Muitos anos se passaram desde então. Maria Francisca cresceu e se formou. Tornou-se professora. Casou-se com um agrônomo e foi morar na capital, de volta a Santana foi residir à Avenida Professora Marinita Peixoto Nóya. Tivera três filhos o casal. Átila, Arquimedes e Angelina. A menina assim como sua mãe, viveu cercada de mimos por ser a caçula e única dentre os filhos de sexo feminino. Os irmãos tinham dela ciúmes pelo excesso de agrados dispensados por seus pais. Repetiu-se com ela o apego a bichos de estimação. E o quintal da casa acabaria dotado de jaulas e gaiolas que abrigava as mais variadas espécies de pequenos animais. Papagaios, araras, piriquitos. Lebres, porquinhos da índia e um pequeno Pudle. O belo aquário com peixinhos ornamentais na sala também lhe pertencia. Um dia a menina ganhou do morador da fazenda um filhote de gato, de pelo acinzentado que ela deu o nome de Apolo em referência ao deus grego.

Angelina não demoraria e logo se tornaria uma moça. Junto com a meninice foi deixando pra trás o apego aos bichinhos, fruto de seu mimo e estima. O único que jamais abandonaria em zelo e carinho era Apolo, o gato de pelo plúmbeo. O felino parecia compreender perfeitamente o amor de sua dona para com ele, e correspondia em igual proporção dentro da sua limitação de gato. Acompanhava-a nos eventos domésticos. Ao comer, estudar, brincar, assistir televisão e até dormir. Só a perdia de vista quando a moça ia pra escola. Angelina teve seu primeiro namorado, um rapaz de nome Bruno que foi devidamente apresentado a Apolo. Muito embora ambos estranharam-se e passariam a ter ciúmes um do outro. Bruno propôs outro nome pro gato e sugeriu que mudasse pra Halley. O rapaz era admirador de motos e carros possantes. Sonhava um dia possuir uma Halley Deivson. Angelina achou legal e passou a chamar o bichano por aquele nome.

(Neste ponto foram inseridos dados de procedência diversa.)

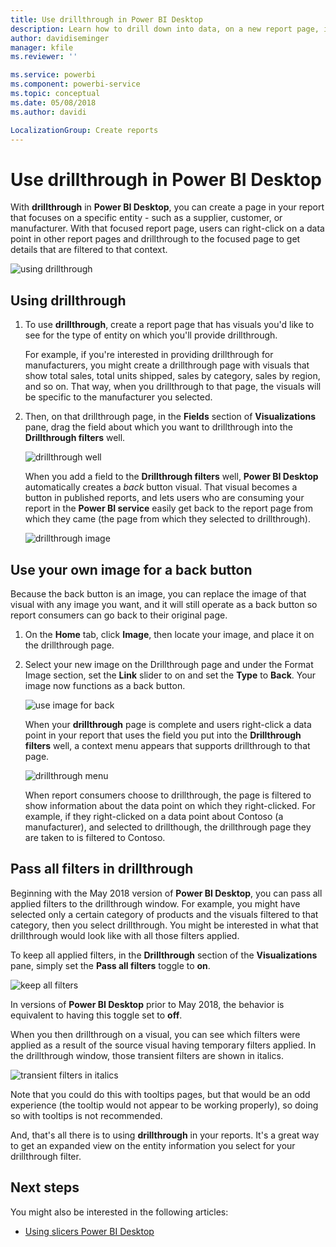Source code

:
 ```yaml
---
title: Use drillthrough in Power BI Desktop
description: Learn how to drill down into data, on a new report page, in Power BI Desktop
author: davidiseminger
manager: kfile
ms.reviewer: ''

ms.service: powerbi
ms.component: powerbi-service
ms.topic: conceptual
ms.date: 05/08/2018
ms.author: davidi

LocalizationGroup: Create reports
---
```

# Use drillthrough in Power BI Desktop
With **drillthrough** in **Power BI Desktop**, you can create a page in your report that focuses on a specific entity - such as a supplier, customer, or manufacturer. With that focused report page, users can right-click on a data point in other report pages and drillthrough to the focused page to get details that are filtered to that context.

![using drillthrough](media/desktop-drillthrough/drillthrough_01.png)

## Using drillthrough
1. To use **drillthrough**, create a report page that has visuals you'd like to see for the type of entity on which you'll provide drillthrough. 

    For example, if you're interested in providing drillthrough for manufacturers, you might create a drillthrough page with visuals that show total sales, total units shipped, sales by category, sales by region, and so on. That way, when you drillthrough to that page, the visuals will be specific to the manufacturer you selected.

2. Then, on that drillthrough page, in the **Fields** section of **Visualizations** pane, drag the field about which you want to drillthrough into the **Drillthrough filters** well.

    ![drillthrough well](media/desktop-drillthrough/drillthrough_02.png)

    When you add a field to the **Drillthrough filters** well, **Power BI Desktop** automatically creates a *back* button visual. That visual becomes a button in published reports, and lets users who are consuming your report in the **Power BI service** easily get back to the report page from which they came (the page from which they selected to drillthrough).

    ![drillthrough image](media/desktop-drillthrough/drillthrough_03.png)

## Use your own image for a back button    
 Because the back button is an image, you can replace the image of that visual with any image you want, and it will still operate as a back button so report consumers can go back to their original page.

1. On the **Home** tab, click **Image**, then locate your image, and place it on the drillthrough page.
2. Select your new image on the Drillthrough page and under the Format Image section, set the **Link** slider to on and set the **Type** to **Back**. Your image now functions as a back button.

    ![use image for back](media/desktop-drillthrough/drillthrough_05.png)

    When your **drillthrough** page is complete and users right-click a data point in your report that uses the field you put into the **Drillthrough filters** well, a context menu appears that supports drillthrough to that page.

    ![drillthrough menu](media/desktop-drillthrough/drillthrough_04.png)

    When report consumers choose to drillthrough, the page is filtered to show information about the data point on which they right-clicked. For example, if they right-clicked on a data point about Contoso (a manufacturer), and selected to drillthough, the drillthrough page they are taken to is filtered to Contoso.

## Pass all filters in drillthrough

Beginning with the May 2018 version of **Power BI Desktop**, you can pass all applied filters to the drillthrough window. For example, you might have selected only a certain category of products and the visuals filtered to that category, then you select drillthrough. You might be interested in what that drillthrough would look like with all those filters applied.

To keep all applied filters, in the **Drillthrough** section of the **Visualizations** pane, simply set the **Pass all filters** toggle to **on**. 

![keep all filters](media/desktop-drillthrough/drillthrough_06.png)

In versions of **Power BI Desktop** prior to May 2018, the behavior is equivalent to having this toggle set to **off**.

When you then drillthrough on a visual, you can see which filters were applied as a result of the source visual having temporary filters applied. In the drillthrough window, those transient filters are shown in italics. 

![transient filters in italics](media/desktop-drillthrough/drillthrough_07.png)

Note that you could do this with tooltips pages, but that would be an odd experience (the tooltip would not appear to be working properly), so doing so with tooltips is not recommended.

And, that's all there is to using **drillthrough** in your reports. It's a great way to get an expanded view on the entity information you select for your drillthrough filter.

## Next steps

You might also be interested in the following articles:

* [Using slicers Power BI Desktop](desktop-slicers.md)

Num final de semana foi o rapaz pra Pão de Açúcar. Junto com alguns amigos numa grande farra, onde acabou tomando todas. De repente apareceu ali um rapaz com um Jet Sky e Bruno aproximou-se pra conhecer a máquina. Tornaram-se amigos, e àquele ofereceu-lhe para que se dispusesse a andar na moto flutuante. Afoito Bruno se atreveu a esquiar no Jet sky mesmo sem saber nadar. Numa manobra mais arriscada foi jogado na água. Em segundos Bruno foi tragado pela correnteza e desceu. Desceu as profundezas do São Francisco. Desesperado em vão se debateu, não demoraria a ficar inerte, sem vida. Foi sendo arrastado mais e mais pro fundo. À medida que afundava iam as águas ficando cada vez mais escuras. Sua alma não mais afundava. Seu espírito agora parado via seu corpo imerso sendo arrastado. Bruno olhou pro alto e viu a superfície, tão distante, parecia o firmamento. O Jet Sky continuava lá na superfície boiando. A máquina ainda ligada tinha o farol aceso voltado pro fundo, visto por Bruno lá de baixo o farol parecia uma imensa bola de fogo. Parecia um cometa cruzando o céu e a via láctea. Se fosse o Halley, só dali a um milênio voltaria um dia a aparecer. E isso apenas fadas e faunos, dentre os que habitam entre nós, conseguirão viver para vê-lo.